▶ _Task to complete_: When a line of the listing below has the string "seen" in it, copy that line.

▶ _Material provided_:
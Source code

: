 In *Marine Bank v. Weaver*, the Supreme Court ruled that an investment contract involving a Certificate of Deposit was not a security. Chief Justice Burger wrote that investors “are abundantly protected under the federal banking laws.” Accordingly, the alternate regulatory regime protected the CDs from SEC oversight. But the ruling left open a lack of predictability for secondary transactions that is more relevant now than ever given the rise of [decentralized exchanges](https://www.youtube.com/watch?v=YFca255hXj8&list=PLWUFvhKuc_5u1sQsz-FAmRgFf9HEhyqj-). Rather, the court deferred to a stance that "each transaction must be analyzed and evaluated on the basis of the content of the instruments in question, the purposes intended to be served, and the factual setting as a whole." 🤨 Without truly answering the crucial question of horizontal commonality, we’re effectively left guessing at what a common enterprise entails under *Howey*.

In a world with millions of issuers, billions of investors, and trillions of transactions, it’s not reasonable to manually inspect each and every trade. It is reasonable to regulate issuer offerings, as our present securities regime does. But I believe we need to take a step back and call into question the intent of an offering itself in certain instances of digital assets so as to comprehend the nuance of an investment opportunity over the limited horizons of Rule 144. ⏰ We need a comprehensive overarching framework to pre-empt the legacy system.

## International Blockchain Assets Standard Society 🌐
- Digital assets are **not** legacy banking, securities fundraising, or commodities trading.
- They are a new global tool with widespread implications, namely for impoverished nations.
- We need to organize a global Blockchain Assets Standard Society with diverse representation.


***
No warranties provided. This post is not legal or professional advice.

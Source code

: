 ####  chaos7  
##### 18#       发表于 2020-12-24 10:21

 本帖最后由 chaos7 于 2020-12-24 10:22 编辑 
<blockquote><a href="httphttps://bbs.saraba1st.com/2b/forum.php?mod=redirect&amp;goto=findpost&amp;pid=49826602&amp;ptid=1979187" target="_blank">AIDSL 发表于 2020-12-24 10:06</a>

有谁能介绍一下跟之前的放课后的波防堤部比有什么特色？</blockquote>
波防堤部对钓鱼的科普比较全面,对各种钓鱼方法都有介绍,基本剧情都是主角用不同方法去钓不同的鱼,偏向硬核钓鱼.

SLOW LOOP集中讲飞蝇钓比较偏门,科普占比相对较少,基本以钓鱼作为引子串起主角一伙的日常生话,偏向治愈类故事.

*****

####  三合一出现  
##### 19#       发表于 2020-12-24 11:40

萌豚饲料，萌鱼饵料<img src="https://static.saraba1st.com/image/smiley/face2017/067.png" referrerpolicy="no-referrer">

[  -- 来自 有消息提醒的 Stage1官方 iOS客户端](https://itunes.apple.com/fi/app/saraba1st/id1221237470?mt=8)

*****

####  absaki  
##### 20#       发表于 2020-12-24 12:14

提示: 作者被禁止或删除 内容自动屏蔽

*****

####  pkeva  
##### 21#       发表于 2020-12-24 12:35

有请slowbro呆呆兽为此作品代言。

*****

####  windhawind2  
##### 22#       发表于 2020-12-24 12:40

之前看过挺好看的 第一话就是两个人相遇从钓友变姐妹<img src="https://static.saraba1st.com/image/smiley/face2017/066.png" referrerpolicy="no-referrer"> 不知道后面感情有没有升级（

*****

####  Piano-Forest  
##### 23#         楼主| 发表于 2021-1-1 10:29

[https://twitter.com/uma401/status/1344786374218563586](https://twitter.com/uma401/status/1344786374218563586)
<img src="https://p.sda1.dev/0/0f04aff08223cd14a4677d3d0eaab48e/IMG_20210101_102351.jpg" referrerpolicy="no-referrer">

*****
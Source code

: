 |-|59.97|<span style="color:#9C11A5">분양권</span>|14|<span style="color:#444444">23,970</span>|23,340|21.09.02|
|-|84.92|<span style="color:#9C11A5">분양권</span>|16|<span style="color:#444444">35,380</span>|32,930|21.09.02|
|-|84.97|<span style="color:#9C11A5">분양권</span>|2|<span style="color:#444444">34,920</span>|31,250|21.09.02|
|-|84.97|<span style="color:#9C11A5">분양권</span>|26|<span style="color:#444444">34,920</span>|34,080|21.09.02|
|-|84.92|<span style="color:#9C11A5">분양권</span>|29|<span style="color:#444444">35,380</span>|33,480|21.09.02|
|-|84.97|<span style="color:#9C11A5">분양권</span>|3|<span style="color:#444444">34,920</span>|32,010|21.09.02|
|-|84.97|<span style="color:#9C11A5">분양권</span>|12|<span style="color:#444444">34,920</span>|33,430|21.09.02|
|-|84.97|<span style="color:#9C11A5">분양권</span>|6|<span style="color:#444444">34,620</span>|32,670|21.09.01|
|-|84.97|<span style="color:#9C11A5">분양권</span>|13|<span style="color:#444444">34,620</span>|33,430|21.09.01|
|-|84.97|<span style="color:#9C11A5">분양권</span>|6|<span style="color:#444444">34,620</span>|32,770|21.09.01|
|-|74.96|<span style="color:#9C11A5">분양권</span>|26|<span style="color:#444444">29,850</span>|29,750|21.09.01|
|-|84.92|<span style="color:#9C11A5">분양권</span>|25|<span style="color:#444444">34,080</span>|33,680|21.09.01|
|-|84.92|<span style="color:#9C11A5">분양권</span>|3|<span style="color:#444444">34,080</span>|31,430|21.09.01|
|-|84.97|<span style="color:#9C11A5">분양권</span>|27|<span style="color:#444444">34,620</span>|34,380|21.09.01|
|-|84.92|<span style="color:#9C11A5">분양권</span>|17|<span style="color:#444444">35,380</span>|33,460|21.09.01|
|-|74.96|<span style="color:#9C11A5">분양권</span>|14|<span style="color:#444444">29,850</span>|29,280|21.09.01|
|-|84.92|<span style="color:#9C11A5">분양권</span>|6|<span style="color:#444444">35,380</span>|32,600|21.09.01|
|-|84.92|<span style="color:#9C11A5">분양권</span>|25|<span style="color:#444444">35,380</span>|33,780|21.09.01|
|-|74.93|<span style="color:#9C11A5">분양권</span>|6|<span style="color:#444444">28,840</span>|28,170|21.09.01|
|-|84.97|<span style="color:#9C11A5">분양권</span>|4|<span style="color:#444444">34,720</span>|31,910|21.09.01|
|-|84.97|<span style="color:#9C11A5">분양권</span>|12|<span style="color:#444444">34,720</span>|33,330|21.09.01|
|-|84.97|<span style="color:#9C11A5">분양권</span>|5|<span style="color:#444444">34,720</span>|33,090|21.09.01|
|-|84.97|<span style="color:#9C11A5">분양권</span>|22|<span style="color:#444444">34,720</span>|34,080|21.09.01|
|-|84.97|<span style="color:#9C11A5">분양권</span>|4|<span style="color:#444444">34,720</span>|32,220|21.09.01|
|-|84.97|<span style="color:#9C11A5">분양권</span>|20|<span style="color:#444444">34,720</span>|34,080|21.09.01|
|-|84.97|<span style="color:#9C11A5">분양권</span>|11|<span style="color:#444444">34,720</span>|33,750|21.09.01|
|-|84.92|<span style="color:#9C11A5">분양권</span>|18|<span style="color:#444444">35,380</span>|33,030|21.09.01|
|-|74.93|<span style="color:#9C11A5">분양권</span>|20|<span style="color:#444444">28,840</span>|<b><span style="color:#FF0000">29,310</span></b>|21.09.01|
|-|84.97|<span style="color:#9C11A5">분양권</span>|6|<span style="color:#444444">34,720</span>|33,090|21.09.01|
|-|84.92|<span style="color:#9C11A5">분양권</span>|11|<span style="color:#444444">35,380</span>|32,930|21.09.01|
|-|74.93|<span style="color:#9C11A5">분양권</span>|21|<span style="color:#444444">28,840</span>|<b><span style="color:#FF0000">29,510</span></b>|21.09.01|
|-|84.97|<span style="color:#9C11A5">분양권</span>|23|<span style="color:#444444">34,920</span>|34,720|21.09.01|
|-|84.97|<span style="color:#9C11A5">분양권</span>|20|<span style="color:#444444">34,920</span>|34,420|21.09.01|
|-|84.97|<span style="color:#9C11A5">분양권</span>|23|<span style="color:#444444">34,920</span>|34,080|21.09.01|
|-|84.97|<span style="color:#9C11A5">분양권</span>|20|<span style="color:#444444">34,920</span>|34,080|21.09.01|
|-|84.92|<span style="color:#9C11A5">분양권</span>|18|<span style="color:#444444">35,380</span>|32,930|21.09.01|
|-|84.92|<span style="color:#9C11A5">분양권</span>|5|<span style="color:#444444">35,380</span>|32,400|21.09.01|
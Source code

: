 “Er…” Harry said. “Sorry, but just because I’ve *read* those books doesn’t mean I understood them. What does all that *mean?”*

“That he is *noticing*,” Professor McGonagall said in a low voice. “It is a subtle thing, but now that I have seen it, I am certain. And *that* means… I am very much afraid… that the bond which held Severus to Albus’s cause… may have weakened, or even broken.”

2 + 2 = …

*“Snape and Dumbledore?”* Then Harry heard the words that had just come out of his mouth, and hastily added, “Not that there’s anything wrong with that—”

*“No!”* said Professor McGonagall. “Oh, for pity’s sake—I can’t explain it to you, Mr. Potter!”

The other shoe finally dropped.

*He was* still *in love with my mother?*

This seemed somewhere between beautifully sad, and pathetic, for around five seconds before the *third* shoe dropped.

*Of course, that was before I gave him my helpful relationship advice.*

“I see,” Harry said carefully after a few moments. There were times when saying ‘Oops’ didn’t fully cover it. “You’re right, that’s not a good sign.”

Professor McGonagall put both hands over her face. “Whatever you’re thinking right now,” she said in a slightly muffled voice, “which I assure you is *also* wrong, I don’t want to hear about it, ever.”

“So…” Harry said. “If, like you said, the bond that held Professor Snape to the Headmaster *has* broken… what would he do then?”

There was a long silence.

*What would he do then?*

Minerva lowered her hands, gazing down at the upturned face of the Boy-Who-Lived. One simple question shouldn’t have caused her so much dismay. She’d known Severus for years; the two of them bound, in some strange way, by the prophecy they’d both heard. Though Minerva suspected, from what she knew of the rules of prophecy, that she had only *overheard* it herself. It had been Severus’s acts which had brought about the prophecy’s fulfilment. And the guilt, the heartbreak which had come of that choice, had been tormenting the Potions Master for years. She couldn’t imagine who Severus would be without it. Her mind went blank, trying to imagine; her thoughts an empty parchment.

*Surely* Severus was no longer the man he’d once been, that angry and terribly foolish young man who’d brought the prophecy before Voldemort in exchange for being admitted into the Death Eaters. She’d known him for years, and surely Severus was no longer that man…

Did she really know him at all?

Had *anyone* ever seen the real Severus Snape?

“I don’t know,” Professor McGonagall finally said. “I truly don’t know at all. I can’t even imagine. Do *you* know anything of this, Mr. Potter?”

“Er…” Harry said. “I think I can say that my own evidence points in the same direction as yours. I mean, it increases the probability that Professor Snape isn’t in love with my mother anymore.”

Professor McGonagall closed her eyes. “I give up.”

▶ _Response box_:
“That he is *noticing*,” Professor McGonagall said in a low voice. “It is a subtle thing, but now that I have seen it, I am certain. And *that* means… I am very much afraid… that the bond which held Severus to Albus’s cause… may have weakened, or even broken.”
Had *anyone* ever seen the real Severus Snape?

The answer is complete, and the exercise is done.